▶ _DIRECTIONS FOR THIS TASK_:
Repeat every entry word for word. Images do not belong in the copy.

▶ _INFORMATION PROVIDED_:

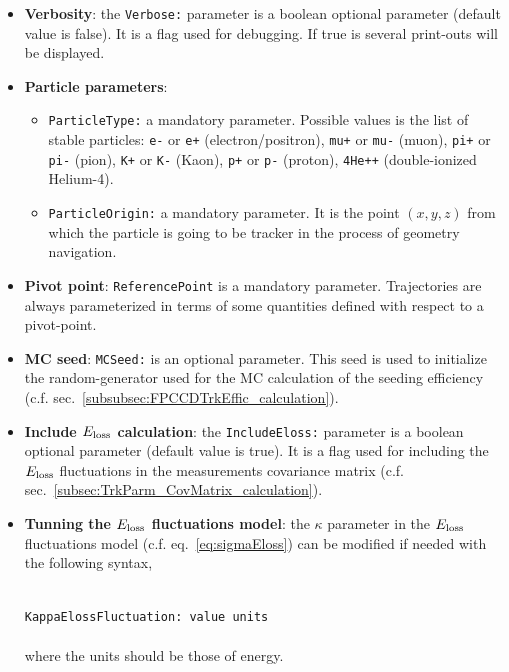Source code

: \begin{itemize}
 \item  {\bf Verbosity}: the {\tt Verbose:} parameter is a boolean optional parameter (default value is false). It is a flag used for debugging. 
 If true is several print-outs will be displayed.

 \item  {\bf Particle parameters}:
 \begin{itemize}
   \item {\tt ParticleType:} a mandatory parameter. Possible values is the list of stable particles: {\tt e-} or {\tt e+} (electron/positron), 
   {\tt mu+} or {\tt mu-} (muon), {\tt pi+} or {\tt pi-} (pion), {\tt K+} or {\tt K-} (Kaon), {\tt p+} or {\tt p-} (proton), {\tt 4He++} (double-ionized Helium-4).
   
   \item  {\tt ParticleOrigin:} a mandatory parameter. It is the point $(x,y,z)$ from which the particle is going to be tracker in the process of
   geometry navigation.
 \end{itemize}
   
 \item  {\bf Pivot point}: {\tt ReferencePoint} is a mandatory parameter. Trajectories are always parameterized in terms of some quantities defined with respect to
 a pivot-point.
 
 \item  {\bf MC seed}: {\tt MCSeed:} is an optional parameter. This seed is used to initialize the random-generator used for the MC calculation of the seeding 
 efficiency (c.f. sec.~\ref{subsubsec:FPCCDTrkEffic_calculation}).
 
 \item  {\bf Include $E_{\rm loss}$ calculation}: the {\tt IncludeEloss:} parameter is a boolean optional parameter (default value is true). It is a flag used for including 
 the $E_{\rm loss}$ fluctuations in the measurements covariance matrix (c.f. sec.~\ref{subsec:TrkParm_CovMatrix_calculation}).
 
 \item  {\bf Tunning the $E_{\rm loss}$ fluctuations model}: the $\kappa$ parameter in the $E_{\rm loss}$ fluctuations model (c.f. eq.~\ref{eq:sigmaEloss}) can be modified if needed 
 with the following syntax,
 
 ~\\
 \noindent     
 {\tt KappaElossFluctuation:  value units} \\
 ~\\
 \noindent
 where the units should be those of energy.
 

\end{itemize}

▶ _SOLVED EXERCISE_:
Source code

: \begin{itemize}
 \item  {\bf Verbosity}: the {\tt Verbose:} parameter is a boolean optional parameter (default value is false). It is a flag used for debugging. 
 If true is several print-outs will be displayed.

 \item  {\bf Particle parameters}:
 \begin{itemize}
   \item {\tt ParticleType:} a mandatory parameter. Possible values is the list of stable particles: {\tt e-} or {\tt e+} (electron/positron), 
   {\tt mu+} or {\tt mu-} (muon), {\tt pi+} or {\tt pi-} (pion), {\tt K+} or {\tt K-} (Kaon), {\tt p+} or {\tt p-} (proton), {\tt 4He++} (double-ionized Helium-4).
   
   \item  {\tt ParticleOrigin:} a mandatory parameter. It is the point $(x,y,z)$ from which the particle is going to be tracker in the process of
   geometry navigation.
 \end{itemize}
   
 \item  {\bf Pivot point}: {\tt ReferencePoint} is a mandatory parameter. Trajectories are always parameterized in terms of some quantities defined with respect to
 a pivot-point.
 
 \item  {\bf MC seed}: {\tt MCSeed:} is an optional parameter. This seed is used to initialize the random-generator used for the MC calculation of the seeding 
 efficiency (c.f. sec.~\ref{subsubsec:FPCCDTrkEffic_calculation}).
 
 \item  {\bf Include $E_{\rm loss}$ calculation}: the {\tt IncludeEloss:} parameter is a boolean optional parameter (default value is true). It is a flag used for including 
 the $E_{\rm loss}$ fluctuations in the measurements covariance matrix (c.f. sec.~\ref{subsec:TrkParm_CovMatrix_calculation}).
 
 \item  {\bf Tunning the $E_{\rm loss}$ fluctuations model}: the $\kappa$ parameter in the $E_{\rm loss}$ fluctuations model (c.f. eq.~\ref{eq:sigmaEloss}) can be modified if needed 
 with the following syntax,
 
 ~\\
 \noindent     
 {\tt KappaElossFluctuation:  value units} \\
 ~\\
 \noindent
 where the units should be those of energy.
 

\end{itemize}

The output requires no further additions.